The book challenges various policy decisions made by the government in various areas. Among the two fallacies it examines one is about the capability of governments to evaluate the long-term consequences of their policies. The book argues that governments can't think of the effects (negative effects) of the policies they implement to fix short term problems that arise in an economic system. Some of the long-run effects of the myopic policies that the book examines are that of measures of protectionism, fixing unemployment and tax policies.
This got me thinking on a peculiar case not mentioned in the book. It is that of climate change. Climate change was not of concern back in those days. Today the policy makers are aware of the effect that climate change will or can have in the future. Taking action on errant polluters could lead to large job losses in the immediate future. They know that implementing appropriate environmental restrictions on economic (and non-economic) activities will help achieve climate change objectives. Hence, in this case it would be wrong to say that policy makers do not know the long-term effects of policies they are going to implement.
One fallacy in the book is that if so many fallacies existed in the policies implemented by the U.S government that it should have long term impact then why has the U.S prospered over the long-run. Now those who have read the book might argue that it deals with policies only for narrow interest groups, but that is not the case with all the fallacies that the book considers. Also, many of the policies discussed are simultaneously into play which should compound the negative effects of not considering the long-run consequences. This brings me back to the question. Why has the U.S been prosperous over the long-run?

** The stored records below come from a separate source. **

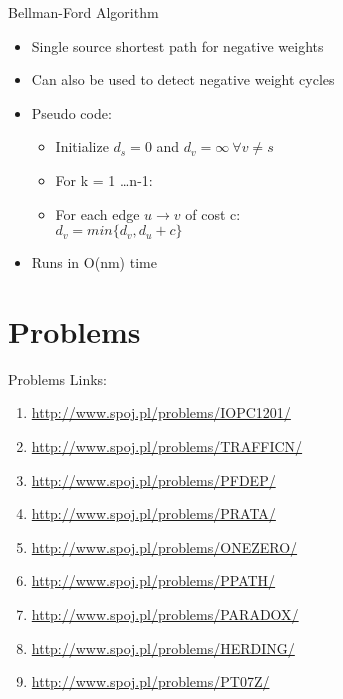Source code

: \documentclass{beamer}
\begin{document}
\begin{frame}[<+->]{Bellman-Ford Algorithm}
\begin{block}{}
  \begin{itemize}
    \item Single source shortest path for negative weights
    \item Can also be used to detect negative weight cycles
    \item Pseudo code:\\
      \begin{itemize}
	\item Initialize $d_s = 0$ and $d_v = \infty\ \forall v \neq s$
	\item For k = 1 \dots n-1:
	\item For each edge $u \rightarrow v$ of cost c:\\
	  \hspace{3mm} $d_v = min\{d_v , d_u + c\}$
      \end{itemize}
    \item Runs in O(nm) time
  \end{itemize}
\end{block}
\end{frame}

\section{Problems}

\begin{frame}{Problems}
Links:
\begin{enumerate}
\item \url{http://www.spoj.pl/problems/IOPC1201/}
\item \url{http://www.spoj.pl/problems/TRAFFICN/}
\item \url{http://www.spoj.pl/problems/PFDEP/}
\item \url{http://www.spoj.pl/problems/PRATA/}
\item \url{http://www.spoj.pl/problems/ONEZERO/}
\item \url{http://www.spoj.pl/problems/PPATH/}
\item \url{http://www.spoj.pl/problems/PARADOX/}
\item \url{http://www.spoj.pl/problems/HERDING/}
\item \url{http://www.spoj.pl/problems/PT07Z/}
\end{enumerate}
\end{frame}
\end{document}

Whatever I could decipher from the reading I have done till now tells me that there were parallel policies that were implemented which negated the effects of short term-ism. This conclusion is from the way U.S managed critical junctures in its history (ref: Why nations fail? by Darren Acemoglu and James Robinson) Also, managing the short term problems is necessary to keep a balance to lead to prosperity. Who is to say that leaving things to the market forces might not lead to some social disaster in the long-run?